Academic readiness is only one factor to consider for a successful experience. Prospective students need to be able to function on their own, make good decisions, and be emotionally stable and mature. Students will face temptations at various levels that can set them up for failure. College is a point of departure – a new chapter – for young people, and it is not for the irresponsible.
Parents Need to Start Early to Prepare Children for College
The seeds of success are planted early. If parents want their children to attend college then the parents should show an appreciation for higher education as soon as the child can comprehend the importance of schooling in general. Certainly, kindergarten is a good time.
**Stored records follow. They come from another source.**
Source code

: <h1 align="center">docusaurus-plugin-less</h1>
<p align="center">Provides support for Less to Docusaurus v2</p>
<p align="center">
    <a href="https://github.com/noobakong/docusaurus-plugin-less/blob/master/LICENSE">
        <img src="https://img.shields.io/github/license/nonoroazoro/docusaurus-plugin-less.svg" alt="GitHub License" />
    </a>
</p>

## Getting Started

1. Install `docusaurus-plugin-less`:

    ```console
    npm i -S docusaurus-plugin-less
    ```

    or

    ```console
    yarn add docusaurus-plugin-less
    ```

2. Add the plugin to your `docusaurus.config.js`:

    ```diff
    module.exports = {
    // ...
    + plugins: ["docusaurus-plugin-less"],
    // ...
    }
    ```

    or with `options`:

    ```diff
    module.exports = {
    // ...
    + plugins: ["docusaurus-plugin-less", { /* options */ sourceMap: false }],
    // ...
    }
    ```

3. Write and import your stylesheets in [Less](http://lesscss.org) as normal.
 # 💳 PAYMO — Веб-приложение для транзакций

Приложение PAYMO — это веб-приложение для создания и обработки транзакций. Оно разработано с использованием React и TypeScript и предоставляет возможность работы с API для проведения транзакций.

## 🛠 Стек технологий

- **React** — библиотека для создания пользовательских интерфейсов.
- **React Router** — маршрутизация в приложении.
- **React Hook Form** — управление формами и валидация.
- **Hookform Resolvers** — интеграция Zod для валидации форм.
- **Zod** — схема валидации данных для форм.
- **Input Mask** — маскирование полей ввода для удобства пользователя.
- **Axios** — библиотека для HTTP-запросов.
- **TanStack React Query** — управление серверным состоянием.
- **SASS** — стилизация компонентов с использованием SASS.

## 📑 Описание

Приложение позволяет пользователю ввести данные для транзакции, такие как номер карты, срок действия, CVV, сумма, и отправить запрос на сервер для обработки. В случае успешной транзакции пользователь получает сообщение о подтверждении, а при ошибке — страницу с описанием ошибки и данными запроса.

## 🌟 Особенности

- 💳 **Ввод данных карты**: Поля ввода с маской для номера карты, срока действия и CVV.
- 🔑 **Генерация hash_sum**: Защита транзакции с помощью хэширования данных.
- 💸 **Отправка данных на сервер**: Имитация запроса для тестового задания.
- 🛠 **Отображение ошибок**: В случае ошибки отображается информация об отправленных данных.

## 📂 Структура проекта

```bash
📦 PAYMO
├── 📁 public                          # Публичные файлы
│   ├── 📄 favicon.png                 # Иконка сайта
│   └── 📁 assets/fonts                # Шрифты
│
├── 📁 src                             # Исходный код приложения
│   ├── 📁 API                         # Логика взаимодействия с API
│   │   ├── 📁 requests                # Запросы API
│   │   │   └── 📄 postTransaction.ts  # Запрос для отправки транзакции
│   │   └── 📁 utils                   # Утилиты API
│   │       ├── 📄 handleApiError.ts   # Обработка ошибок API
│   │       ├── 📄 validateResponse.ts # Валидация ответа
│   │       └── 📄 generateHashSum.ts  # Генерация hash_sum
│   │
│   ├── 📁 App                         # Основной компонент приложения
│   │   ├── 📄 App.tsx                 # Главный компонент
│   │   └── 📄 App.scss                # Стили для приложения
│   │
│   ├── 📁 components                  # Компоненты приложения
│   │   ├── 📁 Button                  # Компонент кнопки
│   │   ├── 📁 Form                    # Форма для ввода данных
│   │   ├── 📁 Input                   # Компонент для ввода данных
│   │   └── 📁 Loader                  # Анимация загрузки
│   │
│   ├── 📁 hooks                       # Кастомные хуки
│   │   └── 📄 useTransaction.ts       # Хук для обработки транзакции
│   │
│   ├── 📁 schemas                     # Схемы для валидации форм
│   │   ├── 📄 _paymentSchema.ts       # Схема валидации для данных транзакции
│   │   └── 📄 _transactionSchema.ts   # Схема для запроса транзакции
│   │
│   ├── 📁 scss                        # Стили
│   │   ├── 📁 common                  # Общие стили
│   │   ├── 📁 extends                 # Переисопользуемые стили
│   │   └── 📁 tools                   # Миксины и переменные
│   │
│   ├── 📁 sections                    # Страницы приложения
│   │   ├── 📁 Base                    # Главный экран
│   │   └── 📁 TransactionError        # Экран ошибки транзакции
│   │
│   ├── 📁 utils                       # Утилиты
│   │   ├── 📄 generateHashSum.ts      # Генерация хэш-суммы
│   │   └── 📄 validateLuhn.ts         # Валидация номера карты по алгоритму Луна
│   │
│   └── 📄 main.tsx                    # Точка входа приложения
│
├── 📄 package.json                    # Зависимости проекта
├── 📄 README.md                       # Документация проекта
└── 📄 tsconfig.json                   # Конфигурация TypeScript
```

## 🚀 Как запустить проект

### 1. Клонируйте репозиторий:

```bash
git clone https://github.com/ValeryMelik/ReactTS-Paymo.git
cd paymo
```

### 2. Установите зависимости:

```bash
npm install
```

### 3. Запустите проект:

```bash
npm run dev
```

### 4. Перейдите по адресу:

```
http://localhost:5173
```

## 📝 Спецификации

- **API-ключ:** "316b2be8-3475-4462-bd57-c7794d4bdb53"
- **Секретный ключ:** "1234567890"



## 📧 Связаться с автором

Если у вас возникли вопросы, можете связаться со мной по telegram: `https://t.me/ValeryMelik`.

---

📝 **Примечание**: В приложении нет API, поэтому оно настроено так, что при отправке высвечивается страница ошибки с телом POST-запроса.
Parents should be sure to encourage success is all early learning efforts by paying attention to early accomplishments. Reading to children aloud is highly recommended as is offering children opportunities at home to show what they are learning at school.
The home should have books and magazines available that parents read. Reading is the most fundamental skill for success in learning at all formal learning and children should learn to read for enjoyment. Too much television or too many video games are to be discouraged, although there are many educational programs and video games that can encourage learning.
The bottom line is simple: parents need to let their children know that college is important and children should see and hear parents demonstrate an interest in higher learning.
Parents and Children Should Agree on Reasons for College
As children approach middle school they will hear classmates discuss education from various viewpoints, and some perspectives will not be discouraging. Parents should continue to present a pro-education view. Discussions of what children want to do when they grow up become increasingly appropriate with age.
When children begin to express realistic vocational goals, parents can arrange to visit someone who is involved in a job of interest. Guidance counselors at school often have materials they can share with children. Libraries and the Internet are good sources of job descriptions, educational requirements, and salaries.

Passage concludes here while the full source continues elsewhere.